What needs to be done :: Spot each line in the data below containing "Deployed" and copy it.

Records for the task ::
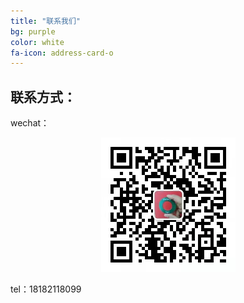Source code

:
 ```yaml
---
title: "联系我们"
bg: purple
color: white
fa-icon: address-card-o
---
```


## 联系方式：
wechat：

<center>
    <img src="..\img\wechat.jpg" style="zoom:50%;" /> 
</center>

tel：18182118099

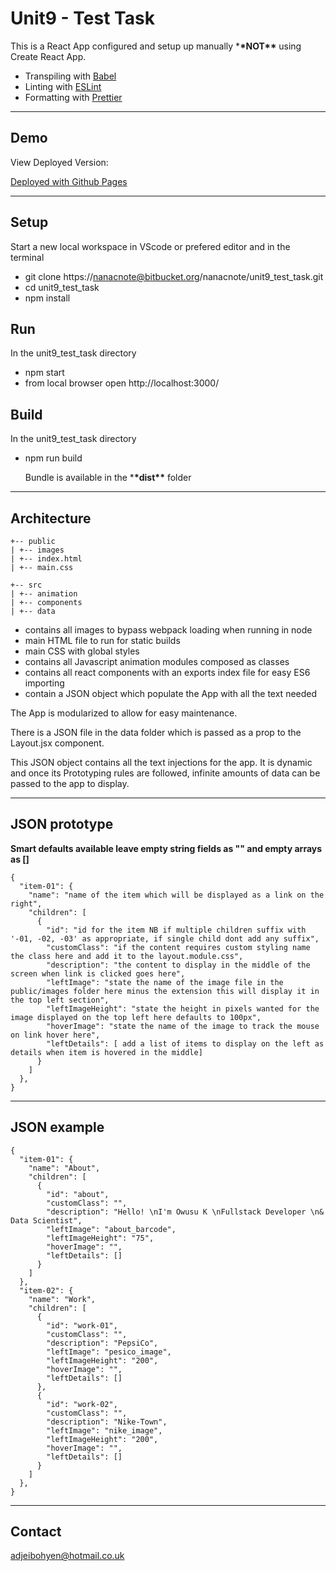 # Unit9 - Test Task

This is a React App configured and setup up manually \***\*NOT\*\*** using Create React App.

- Transpiling with [Babel](https://babeljs.io/)
- Linting with [ESLint](https://eslint.org/)
- Formatting with [Prettier](https://prettier.io/)

---

## Demo

View Deployed Version:

[Deployed with Github Pages](https://nanacnote.github.io/unit9_test_task)

---

## Setup

Start a new local workspace in VScode or prefered editor and in the terminal

- git clone https://nanacnote@bitbucket.org/nanacnote/unit9_test_task.git
- cd unit9_test_task
- npm install

## Run

In the unit9_test_task directory

- npm start
- from local browser open http://localhost:3000/

## Build

In the unit9_test_task directory

- npm run build

  Bundle is available in the \***\*dist\*\*** folder

---

## Architecture

```
+-- public
| +-- images
| +-- index.html
| +-- main.css

+-- src
| +-- animation
| +-- components
| +-- data
```

- contains all images to bypass webpack loading when running in node
- main HTML file to run for static builds
- main CSS with global styles
- contains all Javascript animation modules composed as classes
- contains all react components with an exports index file for easy ES6 importing
- contain a JSON object which populate the App with all the text needed

The App is modularized to allow for easy maintenance.

There is a JSON file in the data folder which is passed as a prop to the Layout.jsx component.

This JSON object contains all the text injections for the app. It is dynamic and once its Prototyping rules are followed,
infinite amounts of data can be passed to the app to display.

---

## JSON prototype

**Smart defaults available leave empty string fields as "" and empty arrays as []**

```
{
  "item-01": {
    "name": "name of the item which will be displayed as a link on the right",
    "children": [
      {
        "id": "id for the item NB if multiple children suffix with '-01, -02, -03' as appropriate, if single child dont add any suffix",
        "customClass": "if the content requires custom styling name the class here and add it to the layout.module.css",
        "description": "the content to display in the middle of the screen when link is clicked goes here",
        "leftImage": "state the name of the image file in the public/images folder here minus the extension this will display it in the top left section",
        "leftImageHeight": "state the height in pixels wanted for the image displayed on the top left here defaults to 100px",
        "hoverImage": "state the name of the image to track the mouse on link hover here",
        "leftDetails": [ add a list of items to display on the left as details when item is hovered in the middle]
      }
    ]
  },
}
```

---

## JSON example

```
{
  "item-01": {
    "name": "About",
    "children": [
      {
        "id": "about",
        "customClass": "",
        "description": "Hello! \nI'm Owusu K \nFullstack Developer \n& Data Scientist",
        "leftImage": "about_barcode",
        "leftImageHeight": "75",
        "hoverImage": "",
        "leftDetails": []
      }
    ]
  },
  "item-02": {
    "name": "Work",
    "children": [
      {
        "id": "work-01",
        "customClass": "",
        "description": "PepsiCo",
        "leftImage": "pesico_image",
        "leftImageHeight": "200",
        "hoverImage": "",
        "leftDetails": []
      },
      {
        "id": "work-02",
        "customClass": "",
        "description": "Nike-Town",
        "leftImage": "nike_image",
        "leftImageHeight": "200",
        "hoverImage": "",
        "leftDetails": []
      }
    ]
  },
}
```

---

## Contact

adjeibohyen@hotmail.co.uk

Exercise output ::
View Deployed Version:
[Deployed with Github Pages](https://nanacnote.github.io/unit9_test_task)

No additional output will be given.